"I welcome the celebration you are now beginning. It is timely not only because it marks
a century of accomplishment, but it comes at a time when the world needs nothing so much
as a better mutual understanding of the peoples of the earth"

- Franklin D. Roosevelt

An exposition which celebrated the centennial of Chicago, themed on The Century of Progress. It showcased future technologies and demonstrated to Americans what they could be capable of. At least, as much as it is possible to define humans by the progression of their science and technology.

From May 27 to November 1, 1933, the interest of a considerable part of the civilized world
is focused upon 424 acres of land that lie along the shore of Lake Michigan, edging Chicago.
A little while ago this site was placid lake. Now, shimmering beside the water, a dream city
is risen. It lights the sky with splendour, yet soon will disappear and be merely memory.

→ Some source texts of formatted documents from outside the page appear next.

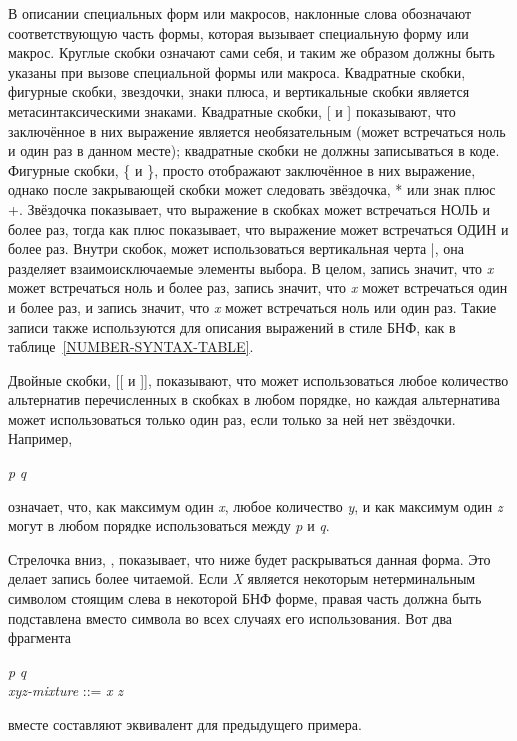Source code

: В описании специальных форм или макросов, наклонные слова обозначают
соответствующую часть формы, которая вызывает специальную форму или макрос.
Круглые скобки означают сами себя, и таким же образом должны быть указаны при
вызове специальной формы или макроса.
Квадратные скобки, фигурные скобки, звездочки, знаки плюса, и вертикальные скобки
является метасинтаксическими знаками.
Квадратные скобки,
[ и ] показывают, что заключённое в них выражение является
необязательным (может встречаться ноль и один раз в данном месте); квадратные
скобки не должны записываться в коде.
Фигурные скобки, \{ и \}, просто отображают заключённое в них
выражение, однако после закрывающей скобки может следовать звёздочка, * или
знак плюс +. Звёздочка показывает, что выражение в скобках может
встречаться НОЛЬ и более раз, тогда как плюс показывает, что выражение может
встречаться ОДИН и более раз. Внутри скобок, может использоваться вертикальная
черта |, она разделяет взаимоисключаемые элементы выбора.
В целом, запись  значит, что \emph{x} может встречаться ноль и
более раз, запись  значит, что \emph{x} может встречаться один и
более раз, и запись  значит, что \emph{x} может встречаться ноль или
один раз. Такие записи также используются для описания выражений в стиле БНФ,
как в таблице~\ref{NUMBER-SYNTAX-TABLE}.

Двойные скобки, [[ и ]], показывают, что может использоваться
любое количество альтернатив перечисленных в скобках в любом порядке, но каждая
альтернатива может использоваться только один раз, если только за ней нет
звёздочки.
Например,
\begin{tabbing}
\emph{p}  \emph{q}
\end{tabbing}
означает, что, как максимум один \emph{x}, любое количество \emph{y}, и как максимум
один \emph{z} могут в любом порядке использоваться между \emph{p} и \emph{q}.

Стрелочка вниз, \Mind{}, показывает, что ниже будет раскрываться данная
форма. Это делает запись \Mchoice{~} более читаемой. Если \emph{X} является
некоторым нетерминальным символом стоящим слева в некоторой БНФ форме, правая
часть должна быть подставлена вместо символа  во всех случаях его
использования. Вот два фрагмента

\begin{tabbing}
\emph{p}  \emph{q} \\
\emph{xyz-mixture} ::= \emph{x\/} {\Mor}  {\Mor} \emph{z\/}
\end{tabbing}
вместе составляют эквивалент для предыдущего примера.

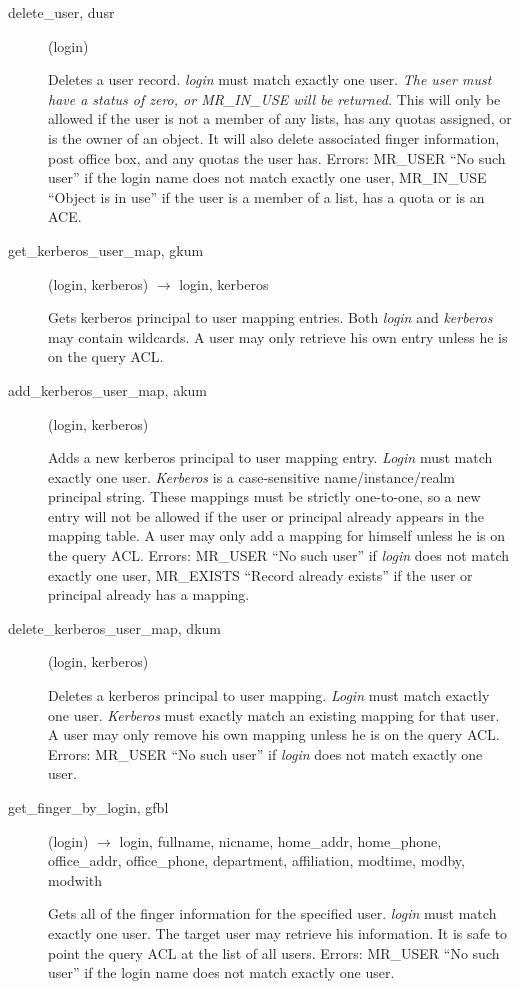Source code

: \documentclass{article}
\begin{document}
\begin{description}
\item[delete\_user, dusr](login)

Deletes a user record. {\em login} must match exactly one user. {\em
The user must have a status of zero, or MR\_IN\_USE will be returned.}
This will only be allowed if the user is not a member of any lists,
has any quotas assigned, or is the owner of an object. It will also
delete associated finger information, post office box, and any quotas
the user has. Errors: MR\_USER ``No such user'' if the login name does
not match exactly one user, MR\_IN\_USE ``Object is in use'' if the user
is a member of a list, has a quota or is an ACE.

\item[get\_kerberos\_user\_map, gkum](login, kerberos) $\rightarrow$ login,
kerberos

Gets kerberos principal to user mapping entries.  Both {\em login} and
{\em kerberos} may contain wildcards.  A user may only retrieve his own
entry unless he is on the query ACL.

\item[add\_kerberos\_user\_map, akum](login, kerberos)

Adds a new kerberos principal to user mapping entry.  {\em Login} must
match exactly one user.  {\em Kerberos} is a case-sensitive
name/instance/realm principal string.  These mappings must be strictly
one-to-one, so a new entry will not be allowed if the user or
principal already appears in the mapping table.  A user may only add a
mapping for himself unless he is on the query ACL.  Errors: MR\_USER
``No such user'' if {\em login} does not match exactly one user,
MR\_EXISTS ``Record already exists'' if the user or principal already
has a mapping.

\item[delete\_kerberos\_user\_map, dkum](login, kerberos)

Deletes a kerberos principal to user mapping.  {\em Login} must match
exactly one user.  {\em Kerberos} must exactly match an existing mapping
for that user.  A user may only remove his own mapping unless he is on
the query ACL.  Errors: MR\_USER ``No such user'' if {\em login} does not
match exactly one user.

\item[get\_finger\_by\_login, gfbl](login) $\rightarrow$ login, fullname, nicname,
home\_addr, home\_phone, office\_addr, office\_phone, department,
affiliation, modtime, modby, modwith

Gets all of the finger information for the specified user.  {\em login}
must match exactly one user.  The target user may retrieve his
information.  It is safe to point the query ACL at the list of all
users.  Errors: MR\_USER ``No such user'' if the login name does not
match exactly one user.


\end{description}
\end{document}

The event was particularly timely and poignant because it was held in the depths of The Great Depression, aiming (unofficially, at least) to show that there was, perhaps, some light at the end of the current dark economic tunnel. The World's Columbian Exposition of a few decades previous portrayed America as the product of its past: focusing with a fondly nostalgic and sentimental eye on the methods and traditions of the last century. The 1933 fair went the opposite way, encouraging grand (and comforting) visions of the future that awaited - drawing attention away from the current rather bleak situation - providing Americans with a source of pride and at the same time, reassurance.

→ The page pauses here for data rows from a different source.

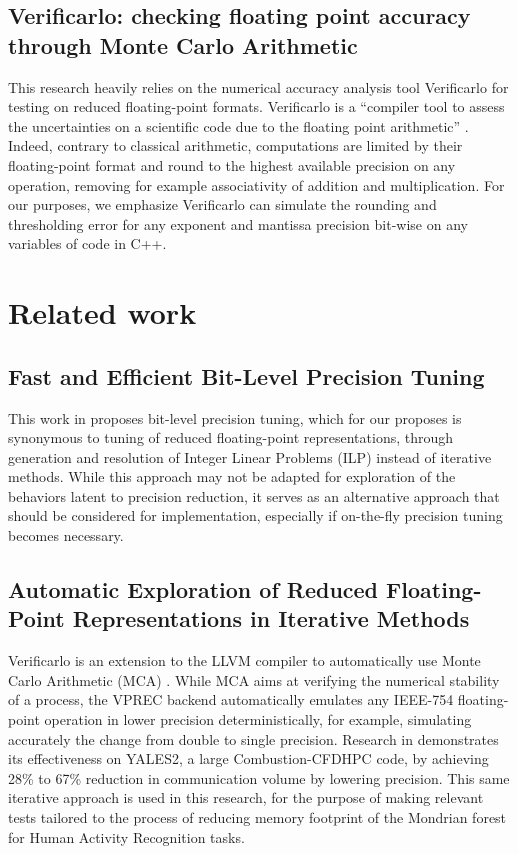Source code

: \documentclass[conference]{IEEEtran}
\begin{document}
\subsection{Verificarlo: checking floating point accuracy through Monte Carlo Arithmetic}
This research heavily relies on the numerical accuracy analysis tool Verificarlo for testing on reduced floating-point formats. Verificarlo is a “compiler tool to assess the uncertainties on a scientific code due to the floating point arithmetic” \cite{denis2016verificarlo}. Indeed, contrary to classical arithmetic, computations are limited by their floating-point format and round to the highest available precision on any operation, removing for example associativity of addition and multiplication. For our purposes, we emphasize Verificarlo can simulate the rounding and thresholding error for any exponent and mantissa precision bit-wise on any variables of code in C++.
\section{Related work}
\subsection{Fast and Efficient Bit-Level Precision Tuning}
This work in \cite{adje2021fast} proposes bit-level precision tuning, which for our proposes is synonymous to tuning of reduced floating-point representations, through generation and resolution of Integer Linear Problems (ILP) instead of iterative methods. While this approach may not be adapted for exploration of the behaviors latent to precision reduction, it serves as an alternative approach that should be considered for implementation, especially if on-the-fly precision tuning becomes necessary.
\subsection{Automatic Exploration of Reduced Floating-Point Representations in Iterative Methods}
Verificarlo is an extension to the LLVM compiler to automatically use Monte Carlo Arithmetic (MCA) \cite{denis2016verificarlo}. While MCA aims at verifying the numerical stability of a process, the VPREC backend automatically emulates any IEEE-754 floating-point operation in lower precision deterministically, for example, simulating accurately the change from double to single precision. Research in \cite{chatelain2019automatic} demonstrates its effectiveness on YALES2, a large Combustion-CFDHPC code, by achieving 28\% to 67\% reduction in communication volume by lowering precision. This same iterative approach is used in this research, for the purpose of making relevant tests tailored to the process of reducing memory footprint of the Mondrian forest for Human Activity Recognition tasks.
\end{document}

As two partners might clasp hands, Chicago's growth and the growth of science and industry
have been united during this most amazing century. Chicago's corporate birth as a village,
and the dawn of an unprecedented era of discovery, invention, and development
of things to effect the comfort, convenience, and welfare of mankind, are strikingly associated.

The fair spanned over four hundred acres of (mostly landfill) land on the shores of Lake Michigan, and received more than 48 million visitors in the two years it was open. Originally it was to be open for 150 days then closed and dismantled; its immense popularity caused it to be reopened in May 1934, remaining until the end of October.

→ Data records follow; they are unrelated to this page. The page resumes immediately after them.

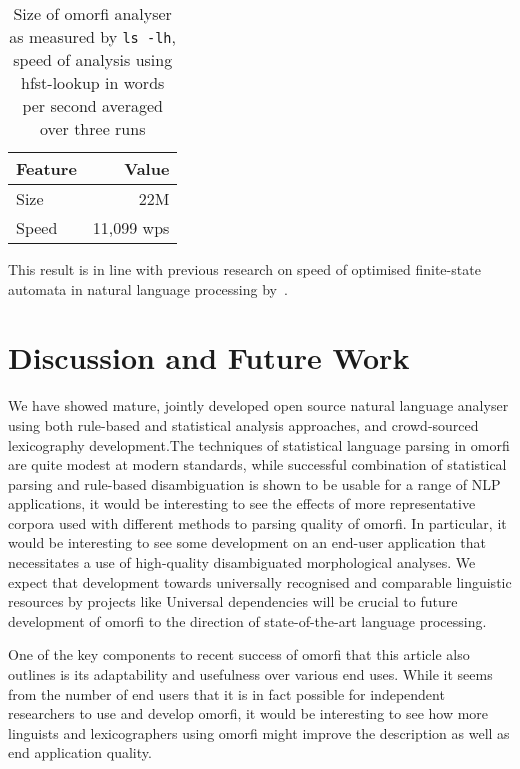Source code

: \documentclass[a4paper,12pt]{article}
\begin{document}
\begin{table}
    \begin{scriptsize}
        \centering
        \begin{tabular}{|l|r|}
            \hline
            \bf Feature & \bf Value \\
            \hline
            Size & 22M \\
            Speed & 11,099 wps\\
            \hline
        \end{tabular}
        \caption{Size of omorfi analyser as measured by \texttt{ls -lh}, speed
        of analysis using hfst-lookup in words per second \label{table:size-speed} averaged over three runs}
    \end{scriptsize}
\end{table}

This result is in line with previous research on speed of optimised finite-state
automata in natural language processing by~\citet{silfverberg2009hfst}.

\section{Discussion and Future Work}
\label{sec:discussion}

We have showed mature, jointly developed open source
natural language analyser using both rule-based and
statistical analysis approaches, and crowd-sourced
lexicography development.The techniques of
statistical language parsing in omorfi are quite
modest at modern standards, while successful
combination of statistical parsing and rule-based
disambiguation is shown to be usable for a range of
NLP applications, it would be interesting to see the
effects of more representative corpora used with
different methods to parsing quality of omorfi.  In
particular, it would be interesting to see some
development on an end-user application that
necessitates a use of high-quality disambiguated
morphological analyses.  We expect that development
towards universally recognised and comparable
linguistic resources by projects like Universal dependencies
will be crucial to future development of omorfi to
the direction of state-of-the-art language
processing.

One of the key components to recent success of
omorfi that this article also outlines is its
adaptability and usefulness over various end uses.
While it seems from the number of end users that it
is in fact possible for independent researchers to
use and develop omorfi, it would be interesting to
see how more linguists and lexicographers using
omorfi might improve the description as well as end
application quality.
\end{document}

The true international character of the Exposition is indicated by the dramatic and exotic
displays from foreign nations. In response to the invitation of the United States many nations
are participating officially while others are represented by some phase of their industrial,
social, or cultural life.

Many thousands of exhibits were displayed at the fair, in many categories including art, science, architecture, technology, and accomplishments of individual countries; each that attended had their own display areas. These countries included Italy, Mexico, Great Britain, China and parts of Scandinavia. Many individual companies had their own displays as well, some in representation of their country of origin.

Here in the making, through years of financial crisis, was a several million dollar public
enterprise going forward steadily along lines not experienced in the history of our national
expositions. A Century of Progress was completed without one cent of taxation being imposed
upon an already heavily burdened citizenry.

A Century of Progress was the first international event to be paid for entirely by private funds. Corporate sponsors and a handful of the wealthiest citizens of Chicago paid for the show - contrast this to the Columbian Exposition which relied heavily on grants from various government agencies. A Century of Progress was actually also a non-profit organisation set up purely to "[hold] a World's Fair in Chicago in the year 1933".

Bold splashes of colour seem almost articulate with the spirit of carnival, a flaming expression
of fun and frivolity which is of the very essence of a Fair. "It would be incongruous
to house exhibits showing man's progress in the past century in a Greek temple of the age
of Pericles, or a Roman villa of the time of Hadrian,"

Aside from the individual exhibitions presented by the various participants, there remained the core site, which was designed as a model city of the future with clean lines and a 'hi-tech' style. Virtually all the constructions contained some element of reaching upwards, and all incorporated a marked focus on colour, new lighting concepts and the idea of movement and ascension to new heights. Whereas the Columbian Exposition conveyed its message through murals and relief designs on the outside of the buildings, for the most part the constructions at A Century of Progress did so entirely with use of form and colour.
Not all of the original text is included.